- **Exercise details**: Filter the entries for the string "quantitative". Copy each line that has it.

[Data entries]

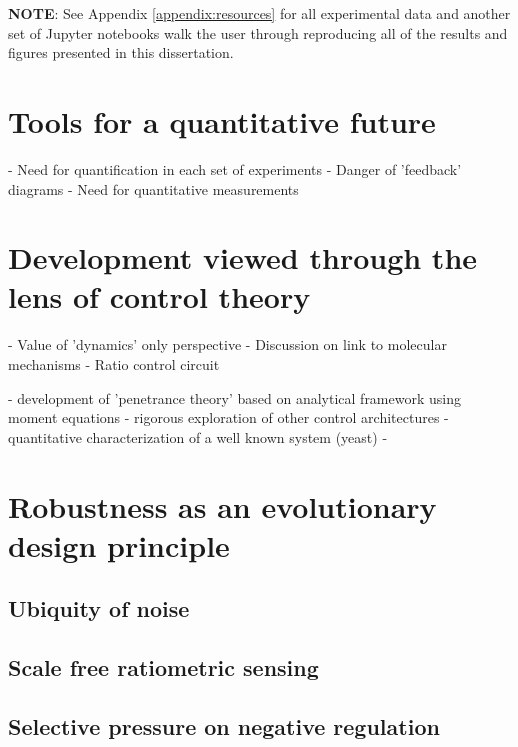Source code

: \textbf{NOTE}: See Appendix \ref{appendix:resources} for all experimental data and another set of Jupyter notebooks walk the user through reproducing all of the results and figures presented in this dissertation.











\section{ Tools for a quantitative future }

- Need for quantification in each set of experiments
- Danger of 'feedback' diagrams
- Need for quantitative measurements


\section{ Development viewed through the lens of control theory }

- Value of 'dynamics' only perspective
- Discussion on link to molecular mechanisms
- Ratio control circuit





- development of 'penetrance theory' based on analytical framework using moment equations
- rigorous exploration of other control architectures
- quantitative characterization of a well known system (yeast)
-


\section{Robustness as an evolutionary design principle}

	\subsection{Ubiquity of noise}	
	
	\subsection{Scale free ratiometric sensing}
	
	\subsection{Selective pressure on negative regulation}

- **Response box**:
\section{ Tools for a quantitative future }
- Need for quantitative measurements
- quantitative characterization of a well known system (yeast)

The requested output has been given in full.